Mitsubishi Outlander review


Manufacturer price from:£28,085
What Car? Target Price£26,354
Mitsubishi Outlander 2019 front right tracking shot
Review continues below...

Driving position and dashboard

Finding a comfortable driving position isn’t easy due to limited height adjustment – it just can’t drop low enough for taller drivers. The steering wheel doesn’t adjust sufficiently for height or reach, either.

Most of the dashboard controls are simply laid out, but some of the buttons are tucked away out of sight and the touchscreen sat-nav system has complex menus and small, hard-to-hit icons. All versions come with a footrest, giving drivers somewhere for their left foot on long journeys.

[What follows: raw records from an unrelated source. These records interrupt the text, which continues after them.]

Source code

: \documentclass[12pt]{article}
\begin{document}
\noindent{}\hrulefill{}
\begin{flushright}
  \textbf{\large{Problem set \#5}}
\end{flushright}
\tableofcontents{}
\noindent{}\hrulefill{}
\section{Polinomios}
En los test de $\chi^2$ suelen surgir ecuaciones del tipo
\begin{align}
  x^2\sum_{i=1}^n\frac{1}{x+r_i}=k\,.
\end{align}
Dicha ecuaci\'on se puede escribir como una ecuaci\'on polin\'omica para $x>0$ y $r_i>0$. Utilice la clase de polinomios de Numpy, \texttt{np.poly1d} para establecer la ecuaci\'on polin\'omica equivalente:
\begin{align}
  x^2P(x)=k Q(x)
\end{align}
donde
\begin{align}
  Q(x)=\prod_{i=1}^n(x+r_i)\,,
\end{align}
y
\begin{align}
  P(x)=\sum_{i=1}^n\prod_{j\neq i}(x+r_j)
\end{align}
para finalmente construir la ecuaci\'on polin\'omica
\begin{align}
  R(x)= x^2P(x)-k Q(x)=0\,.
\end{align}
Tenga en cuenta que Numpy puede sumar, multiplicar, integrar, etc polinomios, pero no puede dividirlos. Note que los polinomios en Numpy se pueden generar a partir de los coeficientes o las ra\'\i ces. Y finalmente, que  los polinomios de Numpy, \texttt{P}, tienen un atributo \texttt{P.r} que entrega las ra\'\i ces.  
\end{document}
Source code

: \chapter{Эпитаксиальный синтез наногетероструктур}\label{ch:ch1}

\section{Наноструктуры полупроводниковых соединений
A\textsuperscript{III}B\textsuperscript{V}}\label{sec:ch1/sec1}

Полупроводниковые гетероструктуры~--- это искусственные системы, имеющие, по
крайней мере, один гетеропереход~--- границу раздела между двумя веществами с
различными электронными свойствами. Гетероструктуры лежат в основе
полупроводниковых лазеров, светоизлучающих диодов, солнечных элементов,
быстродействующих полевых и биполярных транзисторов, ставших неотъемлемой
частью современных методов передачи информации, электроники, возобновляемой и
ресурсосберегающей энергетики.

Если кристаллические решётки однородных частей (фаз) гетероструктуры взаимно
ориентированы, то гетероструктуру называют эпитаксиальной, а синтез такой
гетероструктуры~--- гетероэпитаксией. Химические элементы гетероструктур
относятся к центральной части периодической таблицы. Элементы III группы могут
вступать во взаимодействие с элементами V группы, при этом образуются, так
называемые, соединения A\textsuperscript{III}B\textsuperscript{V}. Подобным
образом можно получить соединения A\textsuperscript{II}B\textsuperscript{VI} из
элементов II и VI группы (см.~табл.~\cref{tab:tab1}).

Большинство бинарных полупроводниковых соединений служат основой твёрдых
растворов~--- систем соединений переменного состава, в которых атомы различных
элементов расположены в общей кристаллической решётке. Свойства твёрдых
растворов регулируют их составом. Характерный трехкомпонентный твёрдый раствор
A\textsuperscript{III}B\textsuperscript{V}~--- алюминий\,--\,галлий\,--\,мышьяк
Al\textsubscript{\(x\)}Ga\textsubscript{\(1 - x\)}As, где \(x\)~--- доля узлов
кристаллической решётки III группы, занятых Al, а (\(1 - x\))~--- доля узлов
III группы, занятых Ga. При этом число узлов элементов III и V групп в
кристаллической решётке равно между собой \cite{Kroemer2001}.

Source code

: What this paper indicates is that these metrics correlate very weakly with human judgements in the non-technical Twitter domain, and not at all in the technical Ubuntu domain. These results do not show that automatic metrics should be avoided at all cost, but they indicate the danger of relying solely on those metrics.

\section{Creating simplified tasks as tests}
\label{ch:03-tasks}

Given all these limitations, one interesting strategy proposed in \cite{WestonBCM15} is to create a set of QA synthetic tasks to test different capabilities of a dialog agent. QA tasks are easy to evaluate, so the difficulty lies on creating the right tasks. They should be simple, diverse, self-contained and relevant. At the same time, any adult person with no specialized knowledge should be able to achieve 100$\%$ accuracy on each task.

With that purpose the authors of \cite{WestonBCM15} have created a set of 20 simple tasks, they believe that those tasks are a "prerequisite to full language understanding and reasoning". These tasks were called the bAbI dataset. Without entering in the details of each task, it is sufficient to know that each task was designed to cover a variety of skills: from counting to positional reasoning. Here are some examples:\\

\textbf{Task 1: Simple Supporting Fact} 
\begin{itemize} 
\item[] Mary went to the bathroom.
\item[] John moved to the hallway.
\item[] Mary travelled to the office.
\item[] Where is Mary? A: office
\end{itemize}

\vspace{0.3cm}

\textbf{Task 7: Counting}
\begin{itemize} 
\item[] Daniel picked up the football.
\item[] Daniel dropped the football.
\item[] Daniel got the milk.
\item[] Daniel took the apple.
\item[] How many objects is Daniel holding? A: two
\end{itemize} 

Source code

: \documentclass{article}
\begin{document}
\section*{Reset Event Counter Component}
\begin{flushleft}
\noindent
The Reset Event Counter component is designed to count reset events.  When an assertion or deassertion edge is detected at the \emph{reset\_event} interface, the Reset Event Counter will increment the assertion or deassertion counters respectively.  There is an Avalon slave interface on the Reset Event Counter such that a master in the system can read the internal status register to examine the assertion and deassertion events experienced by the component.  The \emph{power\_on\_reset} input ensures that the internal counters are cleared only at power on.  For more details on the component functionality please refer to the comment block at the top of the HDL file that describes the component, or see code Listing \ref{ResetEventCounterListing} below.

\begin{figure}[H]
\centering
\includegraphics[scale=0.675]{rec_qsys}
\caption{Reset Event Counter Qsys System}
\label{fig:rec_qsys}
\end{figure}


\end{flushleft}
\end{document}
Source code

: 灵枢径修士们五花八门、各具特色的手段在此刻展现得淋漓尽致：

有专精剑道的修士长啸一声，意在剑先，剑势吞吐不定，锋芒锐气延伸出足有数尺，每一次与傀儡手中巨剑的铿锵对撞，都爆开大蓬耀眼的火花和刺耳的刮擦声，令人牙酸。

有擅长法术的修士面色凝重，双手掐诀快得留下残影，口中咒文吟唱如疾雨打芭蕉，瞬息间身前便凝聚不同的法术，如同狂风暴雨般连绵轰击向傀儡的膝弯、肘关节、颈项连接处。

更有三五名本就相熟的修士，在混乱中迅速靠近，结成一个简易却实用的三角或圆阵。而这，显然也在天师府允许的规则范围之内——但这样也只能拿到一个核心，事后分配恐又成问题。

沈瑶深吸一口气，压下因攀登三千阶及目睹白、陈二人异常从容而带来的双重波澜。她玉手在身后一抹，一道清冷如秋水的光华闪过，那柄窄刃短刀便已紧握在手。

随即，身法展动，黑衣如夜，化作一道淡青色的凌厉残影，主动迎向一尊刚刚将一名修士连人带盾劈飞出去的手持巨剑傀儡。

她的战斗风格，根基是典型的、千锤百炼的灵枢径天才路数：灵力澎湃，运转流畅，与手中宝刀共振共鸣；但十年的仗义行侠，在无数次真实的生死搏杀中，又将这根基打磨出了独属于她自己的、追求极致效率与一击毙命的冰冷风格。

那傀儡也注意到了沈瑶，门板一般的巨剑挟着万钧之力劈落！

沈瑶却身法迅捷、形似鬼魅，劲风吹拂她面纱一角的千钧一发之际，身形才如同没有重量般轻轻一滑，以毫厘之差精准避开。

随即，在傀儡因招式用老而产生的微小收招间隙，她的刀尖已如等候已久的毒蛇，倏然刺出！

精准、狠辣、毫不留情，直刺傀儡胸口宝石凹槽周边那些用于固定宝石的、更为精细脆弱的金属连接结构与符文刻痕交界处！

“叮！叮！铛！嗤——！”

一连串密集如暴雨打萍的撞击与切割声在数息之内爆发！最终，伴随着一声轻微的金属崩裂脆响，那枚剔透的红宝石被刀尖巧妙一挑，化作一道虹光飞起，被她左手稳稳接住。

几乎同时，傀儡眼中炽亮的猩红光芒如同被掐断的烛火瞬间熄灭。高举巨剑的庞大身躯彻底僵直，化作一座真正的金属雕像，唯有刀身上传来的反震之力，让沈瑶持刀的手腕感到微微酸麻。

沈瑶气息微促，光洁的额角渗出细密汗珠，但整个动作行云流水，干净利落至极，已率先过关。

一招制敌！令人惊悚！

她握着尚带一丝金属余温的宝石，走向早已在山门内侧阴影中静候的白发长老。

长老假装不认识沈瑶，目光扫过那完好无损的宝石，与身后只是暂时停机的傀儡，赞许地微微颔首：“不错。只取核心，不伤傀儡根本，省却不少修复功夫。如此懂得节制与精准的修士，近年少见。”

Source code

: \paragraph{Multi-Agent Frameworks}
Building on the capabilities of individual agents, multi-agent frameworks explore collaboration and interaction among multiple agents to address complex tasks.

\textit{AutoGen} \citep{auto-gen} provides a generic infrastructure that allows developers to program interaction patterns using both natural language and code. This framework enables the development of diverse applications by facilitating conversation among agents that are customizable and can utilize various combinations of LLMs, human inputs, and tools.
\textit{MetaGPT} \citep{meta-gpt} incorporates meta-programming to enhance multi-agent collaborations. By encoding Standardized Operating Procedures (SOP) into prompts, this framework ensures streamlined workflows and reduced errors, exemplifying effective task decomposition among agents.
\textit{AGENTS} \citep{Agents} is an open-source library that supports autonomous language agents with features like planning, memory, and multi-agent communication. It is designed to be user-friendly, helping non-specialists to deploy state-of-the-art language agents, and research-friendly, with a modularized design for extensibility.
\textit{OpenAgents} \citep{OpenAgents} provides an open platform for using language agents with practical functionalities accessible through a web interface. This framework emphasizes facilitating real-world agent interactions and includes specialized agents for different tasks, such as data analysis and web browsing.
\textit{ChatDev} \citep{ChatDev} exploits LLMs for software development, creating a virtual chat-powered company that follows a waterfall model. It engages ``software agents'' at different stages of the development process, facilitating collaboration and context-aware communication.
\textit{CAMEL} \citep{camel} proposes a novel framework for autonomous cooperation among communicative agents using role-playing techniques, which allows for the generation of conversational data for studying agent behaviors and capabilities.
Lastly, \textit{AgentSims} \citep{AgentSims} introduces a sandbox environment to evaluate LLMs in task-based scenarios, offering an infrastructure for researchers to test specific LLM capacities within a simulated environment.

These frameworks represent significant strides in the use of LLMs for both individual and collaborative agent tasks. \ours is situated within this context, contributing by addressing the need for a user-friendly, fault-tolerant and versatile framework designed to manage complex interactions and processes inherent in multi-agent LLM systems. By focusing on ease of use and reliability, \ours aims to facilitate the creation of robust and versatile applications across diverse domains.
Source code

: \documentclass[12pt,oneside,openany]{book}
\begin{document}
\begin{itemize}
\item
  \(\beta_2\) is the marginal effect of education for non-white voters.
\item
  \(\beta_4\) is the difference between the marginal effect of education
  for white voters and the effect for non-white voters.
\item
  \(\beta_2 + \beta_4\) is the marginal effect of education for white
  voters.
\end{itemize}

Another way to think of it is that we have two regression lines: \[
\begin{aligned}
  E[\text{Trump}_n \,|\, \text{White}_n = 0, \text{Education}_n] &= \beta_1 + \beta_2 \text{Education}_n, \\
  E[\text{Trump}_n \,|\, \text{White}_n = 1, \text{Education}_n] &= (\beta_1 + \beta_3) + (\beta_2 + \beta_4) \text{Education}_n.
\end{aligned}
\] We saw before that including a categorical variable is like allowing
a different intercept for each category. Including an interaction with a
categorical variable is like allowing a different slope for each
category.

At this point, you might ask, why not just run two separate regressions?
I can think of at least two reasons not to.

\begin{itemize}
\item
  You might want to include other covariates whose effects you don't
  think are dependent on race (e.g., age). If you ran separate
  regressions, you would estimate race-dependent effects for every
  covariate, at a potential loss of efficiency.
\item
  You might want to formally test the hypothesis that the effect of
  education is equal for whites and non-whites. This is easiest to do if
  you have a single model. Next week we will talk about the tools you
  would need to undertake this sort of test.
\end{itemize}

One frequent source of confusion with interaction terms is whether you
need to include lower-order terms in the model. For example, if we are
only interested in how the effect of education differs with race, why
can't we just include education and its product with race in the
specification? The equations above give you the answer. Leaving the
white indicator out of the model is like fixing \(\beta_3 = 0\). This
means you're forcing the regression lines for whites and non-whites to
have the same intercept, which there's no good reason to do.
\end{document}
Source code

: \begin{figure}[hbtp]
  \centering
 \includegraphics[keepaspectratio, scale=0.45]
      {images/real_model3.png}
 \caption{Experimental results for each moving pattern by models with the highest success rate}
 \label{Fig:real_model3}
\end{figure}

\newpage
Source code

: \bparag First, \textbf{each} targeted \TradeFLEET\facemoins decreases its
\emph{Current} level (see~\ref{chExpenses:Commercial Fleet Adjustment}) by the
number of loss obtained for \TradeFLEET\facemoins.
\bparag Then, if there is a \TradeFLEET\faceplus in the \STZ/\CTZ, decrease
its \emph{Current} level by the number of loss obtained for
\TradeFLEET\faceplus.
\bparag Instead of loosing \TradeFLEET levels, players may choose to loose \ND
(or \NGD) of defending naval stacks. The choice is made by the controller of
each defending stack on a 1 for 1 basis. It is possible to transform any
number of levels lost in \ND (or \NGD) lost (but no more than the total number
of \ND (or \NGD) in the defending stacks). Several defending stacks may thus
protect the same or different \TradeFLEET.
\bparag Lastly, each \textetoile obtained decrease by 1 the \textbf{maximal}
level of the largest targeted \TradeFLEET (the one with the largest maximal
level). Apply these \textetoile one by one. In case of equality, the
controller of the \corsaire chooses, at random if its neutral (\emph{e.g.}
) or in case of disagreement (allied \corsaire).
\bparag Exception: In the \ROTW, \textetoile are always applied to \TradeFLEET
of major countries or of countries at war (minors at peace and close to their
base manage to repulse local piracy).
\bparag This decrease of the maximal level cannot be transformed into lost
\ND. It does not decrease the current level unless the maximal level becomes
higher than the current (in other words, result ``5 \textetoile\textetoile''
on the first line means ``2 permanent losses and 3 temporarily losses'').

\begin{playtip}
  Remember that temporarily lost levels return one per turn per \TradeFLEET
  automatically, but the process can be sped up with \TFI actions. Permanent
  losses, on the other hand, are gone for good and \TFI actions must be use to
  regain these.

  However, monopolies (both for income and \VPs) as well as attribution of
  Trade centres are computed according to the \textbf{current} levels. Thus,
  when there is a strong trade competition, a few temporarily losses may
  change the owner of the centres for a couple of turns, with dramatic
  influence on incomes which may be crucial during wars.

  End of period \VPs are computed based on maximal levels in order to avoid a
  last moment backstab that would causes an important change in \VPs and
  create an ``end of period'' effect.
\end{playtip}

Visibility, parking sensors and cameras

You get a decent all-round view from the driver’s seat, aided by large door mirrors. The high-set seating position aids visibility, too.

Rear parking sensors are standard on 3 models but can be added by a dealer to any version. Front parking sensors are also available on all models. In addition, 4 models get a reversing camera that makes it even easier to judge your parking manoeuvres.

Sat nav and infotainment

Entry-level 2 trim has a rather a small LCD display for radio and media functions; Bluetooth is available, but only as a dealer-fit accessory. The latter is standard with 3 trim, but upgrading to 4 brings a 7.0in colour touchscreen display, sat-nav and DAB radio.

The touchscreen system has complex menus and small, hard-to-hit icons. It’s rather fiddly to use and feels like an aftermarket accessory when compared to better-integrated systems on rival cars.

All versions get a small LCD vehicle and journey information display in the instrument cluster. It’s monochrome on 2 trim and colour on 3 and above.

Mitsubishi Outlander RHD dashboard


The upper surfaces of the Outlander’s interior feel pleasantly squidgy when you give them a prod, and harder plastics are generally confined to lower areas where they are less noticeable. Fit and finish isn’t quite up to rivals’ standards, though, and the overall, the inside design is rather dated.

With no colour choice other than black unless you opt for a top-spec PHEV, the interior feels drab – despite bits of gloss-black trim and chrome highlights on the fascia. Top-level 4 trim does add some further decoration in the form of black ash trim on the doors but, while this is pleasant enough, it still doesn’t disguise the fact that the Outlander is no class leader in terms of perceived quality.